##### INPUT FOR THIS TASK

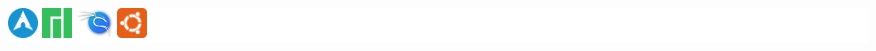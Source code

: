 <img src = "img/os/arch.png" height="30"> <img src = "img/os/manjaro.png" height="30"> <img src = "img/os/kali.svg" height="30"> <img src = "img/os/ubuntu.svg" height="30">
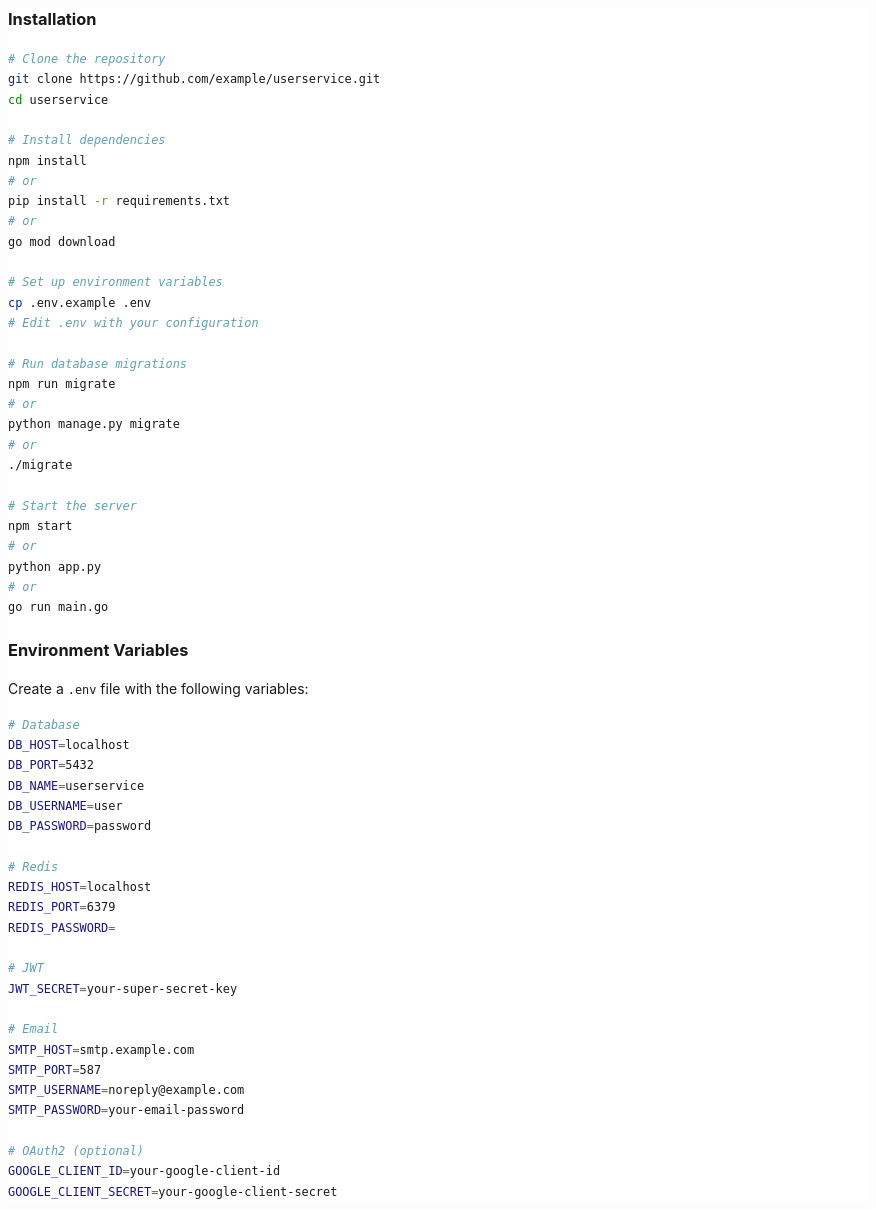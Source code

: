 ### Installation

```bash
# Clone the repository
git clone https://github.com/example/userservice.git
cd userservice

# Install dependencies
npm install
# or
pip install -r requirements.txt
# or
go mod download

# Set up environment variables
cp .env.example .env
# Edit .env with your configuration

# Run database migrations
npm run migrate
# or
python manage.py migrate
# or
./migrate

# Start the server
npm start
# or
python app.py
# or
go run main.go
```

### Environment Variables

Create a `.env` file with the following variables:

```bash
# Database
DB_HOST=localhost
DB_PORT=5432
DB_NAME=userservice
DB_USERNAME=user
DB_PASSWORD=password

# Redis
REDIS_HOST=localhost
REDIS_PORT=6379
REDIS_PASSWORD=

# JWT
JWT_SECRET=your-super-secret-key

# Email
SMTP_HOST=smtp.example.com
SMTP_PORT=587
SMTP_USERNAME=noreply@example.com
SMTP_PASSWORD=your-email-password

# OAuth2 (optional)
GOOGLE_CLIENT_ID=your-google-client-id
GOOGLE_CLIENT_SECRET=your-google-client-secret
```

##########

§ GOAL OF THE EXERCISE
Those lines above that contain the string "localhost" should be returned.

§ EXPECTED ANSWER
DB_HOST=localhost
REDIS_HOST=localhost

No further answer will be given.